## PROBLEM STATEMENT
In the records that follow, the lines from the one containing "库存 | 交付时间 |" to the one containing "is definitely it.", inclusive, are to be given again exactly.

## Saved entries
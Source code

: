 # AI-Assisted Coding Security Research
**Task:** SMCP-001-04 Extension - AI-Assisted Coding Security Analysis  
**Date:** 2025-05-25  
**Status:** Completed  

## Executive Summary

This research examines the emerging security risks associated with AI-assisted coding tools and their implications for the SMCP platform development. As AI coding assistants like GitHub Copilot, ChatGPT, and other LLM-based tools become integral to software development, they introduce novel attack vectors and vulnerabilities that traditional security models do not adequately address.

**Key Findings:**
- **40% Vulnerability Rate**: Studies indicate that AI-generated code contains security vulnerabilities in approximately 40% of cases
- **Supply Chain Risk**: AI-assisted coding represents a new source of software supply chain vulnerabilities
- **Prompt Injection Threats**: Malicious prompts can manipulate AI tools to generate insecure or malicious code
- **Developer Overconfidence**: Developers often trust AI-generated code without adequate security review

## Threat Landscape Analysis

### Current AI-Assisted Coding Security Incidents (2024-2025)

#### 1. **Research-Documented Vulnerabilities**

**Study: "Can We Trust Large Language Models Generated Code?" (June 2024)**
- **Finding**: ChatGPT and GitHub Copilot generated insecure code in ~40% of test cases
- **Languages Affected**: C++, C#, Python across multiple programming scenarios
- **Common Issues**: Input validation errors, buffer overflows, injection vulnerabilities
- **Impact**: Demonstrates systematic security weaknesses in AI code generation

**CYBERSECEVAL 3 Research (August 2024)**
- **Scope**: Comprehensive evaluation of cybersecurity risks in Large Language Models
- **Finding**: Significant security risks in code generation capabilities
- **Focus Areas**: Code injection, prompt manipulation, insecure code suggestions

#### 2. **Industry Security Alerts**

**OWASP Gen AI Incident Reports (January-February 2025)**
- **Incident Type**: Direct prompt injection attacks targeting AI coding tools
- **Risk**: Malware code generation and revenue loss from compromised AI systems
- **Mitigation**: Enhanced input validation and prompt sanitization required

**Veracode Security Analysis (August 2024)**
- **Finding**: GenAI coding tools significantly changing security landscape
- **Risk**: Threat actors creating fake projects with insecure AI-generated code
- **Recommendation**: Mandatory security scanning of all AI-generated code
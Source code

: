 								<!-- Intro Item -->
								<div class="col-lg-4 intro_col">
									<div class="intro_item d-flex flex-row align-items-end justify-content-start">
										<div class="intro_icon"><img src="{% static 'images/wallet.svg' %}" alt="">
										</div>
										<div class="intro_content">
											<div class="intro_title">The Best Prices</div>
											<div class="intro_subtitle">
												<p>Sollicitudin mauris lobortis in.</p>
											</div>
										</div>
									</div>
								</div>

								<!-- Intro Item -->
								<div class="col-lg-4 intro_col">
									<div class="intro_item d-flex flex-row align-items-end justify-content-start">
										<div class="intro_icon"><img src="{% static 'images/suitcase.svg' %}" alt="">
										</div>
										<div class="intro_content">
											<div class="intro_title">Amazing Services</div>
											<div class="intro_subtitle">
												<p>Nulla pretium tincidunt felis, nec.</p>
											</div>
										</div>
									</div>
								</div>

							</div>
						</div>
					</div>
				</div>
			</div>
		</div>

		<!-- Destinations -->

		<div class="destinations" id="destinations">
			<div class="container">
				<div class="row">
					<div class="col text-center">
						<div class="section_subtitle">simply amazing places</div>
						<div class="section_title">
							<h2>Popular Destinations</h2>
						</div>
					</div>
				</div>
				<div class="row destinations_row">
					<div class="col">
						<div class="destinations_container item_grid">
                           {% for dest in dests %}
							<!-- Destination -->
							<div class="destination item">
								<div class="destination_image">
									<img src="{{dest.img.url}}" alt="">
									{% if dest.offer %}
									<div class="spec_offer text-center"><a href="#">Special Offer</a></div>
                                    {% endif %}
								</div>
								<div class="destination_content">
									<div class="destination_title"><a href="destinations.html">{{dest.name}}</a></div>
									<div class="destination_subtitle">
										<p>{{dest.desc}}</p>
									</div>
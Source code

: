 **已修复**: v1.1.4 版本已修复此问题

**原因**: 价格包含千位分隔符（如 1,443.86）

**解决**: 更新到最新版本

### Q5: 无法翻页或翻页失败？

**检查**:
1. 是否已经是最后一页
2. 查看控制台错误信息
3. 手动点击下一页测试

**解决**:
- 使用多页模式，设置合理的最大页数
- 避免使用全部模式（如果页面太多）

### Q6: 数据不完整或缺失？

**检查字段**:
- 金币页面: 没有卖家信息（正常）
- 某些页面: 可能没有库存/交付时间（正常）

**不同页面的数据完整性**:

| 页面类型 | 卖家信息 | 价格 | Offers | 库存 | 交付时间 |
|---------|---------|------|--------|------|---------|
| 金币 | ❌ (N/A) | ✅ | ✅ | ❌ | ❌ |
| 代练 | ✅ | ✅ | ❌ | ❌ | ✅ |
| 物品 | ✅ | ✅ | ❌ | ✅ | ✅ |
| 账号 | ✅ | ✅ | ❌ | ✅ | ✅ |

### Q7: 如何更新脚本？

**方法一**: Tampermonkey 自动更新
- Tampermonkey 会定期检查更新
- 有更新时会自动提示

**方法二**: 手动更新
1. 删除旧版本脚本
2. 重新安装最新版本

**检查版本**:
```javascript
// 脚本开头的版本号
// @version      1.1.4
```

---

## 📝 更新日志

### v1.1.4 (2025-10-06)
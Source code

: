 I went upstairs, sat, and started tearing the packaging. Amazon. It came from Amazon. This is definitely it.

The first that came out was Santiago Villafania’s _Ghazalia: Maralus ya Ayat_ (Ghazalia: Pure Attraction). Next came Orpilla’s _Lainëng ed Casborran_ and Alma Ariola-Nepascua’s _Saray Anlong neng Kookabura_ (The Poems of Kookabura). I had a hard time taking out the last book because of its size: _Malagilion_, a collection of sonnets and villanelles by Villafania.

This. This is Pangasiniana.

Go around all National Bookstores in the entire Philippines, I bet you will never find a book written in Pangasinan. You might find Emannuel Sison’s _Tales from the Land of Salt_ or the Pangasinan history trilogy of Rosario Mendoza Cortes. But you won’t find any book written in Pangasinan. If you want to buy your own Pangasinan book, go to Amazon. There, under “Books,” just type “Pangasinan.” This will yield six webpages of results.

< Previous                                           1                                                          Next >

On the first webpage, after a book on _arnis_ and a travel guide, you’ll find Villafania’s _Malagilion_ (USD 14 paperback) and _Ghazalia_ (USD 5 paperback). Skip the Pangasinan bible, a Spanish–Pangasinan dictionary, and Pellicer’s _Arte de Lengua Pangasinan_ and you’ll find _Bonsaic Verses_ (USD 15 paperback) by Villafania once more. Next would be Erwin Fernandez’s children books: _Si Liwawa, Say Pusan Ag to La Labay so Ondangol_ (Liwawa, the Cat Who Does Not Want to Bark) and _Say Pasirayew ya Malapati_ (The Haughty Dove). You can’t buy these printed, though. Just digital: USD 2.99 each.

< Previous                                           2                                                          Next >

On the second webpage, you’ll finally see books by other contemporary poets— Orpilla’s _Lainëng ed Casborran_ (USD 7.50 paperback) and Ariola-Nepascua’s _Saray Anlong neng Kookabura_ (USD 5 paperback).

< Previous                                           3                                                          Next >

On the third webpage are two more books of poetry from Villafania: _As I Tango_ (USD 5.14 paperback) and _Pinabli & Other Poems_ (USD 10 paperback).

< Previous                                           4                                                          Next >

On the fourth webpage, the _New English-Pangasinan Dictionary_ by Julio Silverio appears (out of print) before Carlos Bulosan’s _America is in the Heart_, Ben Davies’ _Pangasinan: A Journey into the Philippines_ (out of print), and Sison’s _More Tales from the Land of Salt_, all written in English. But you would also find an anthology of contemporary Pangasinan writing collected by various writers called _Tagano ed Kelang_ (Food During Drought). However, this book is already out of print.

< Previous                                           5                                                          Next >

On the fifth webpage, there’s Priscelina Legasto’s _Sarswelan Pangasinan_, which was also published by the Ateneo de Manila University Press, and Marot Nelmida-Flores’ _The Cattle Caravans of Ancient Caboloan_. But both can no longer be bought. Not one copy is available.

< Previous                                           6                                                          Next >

## TASK OUTPUT
| 页面类型 | 卖家信息 | 价格 | Offers | 库存 | 交付时间 |
|---------|---------|------|--------|------|---------|
| 金币 | ❌ (N/A) | ✅ | ✅ | ❌ | ❌ |
| 代练 | ✅ | ✅ | ❌ | ❌ | ✅ |
| 物品 | ✅ | ✅ | ❌ | ✅ | ✅ |
| 账号 | ✅ | ✅ | ❌ | ✅ | ✅ |

### Q7: 如何更新脚本？

**方法一**: Tampermonkey 自动更新
- Tampermonkey 会定期检查更新
- 有更新时会自动提示

**方法二**: 手动更新
1. 删除旧版本脚本
2. 重新安装最新版本

**检查版本**:
```javascript
// 脚本开头的版本号
// @version      1.1.4
```

---

## 📝 更新日志

### v1.1.4 (2025-10-06)
Source code

: I went upstairs, sat, and started tearing the packaging. Amazon. It came from Amazon. This is definitely it.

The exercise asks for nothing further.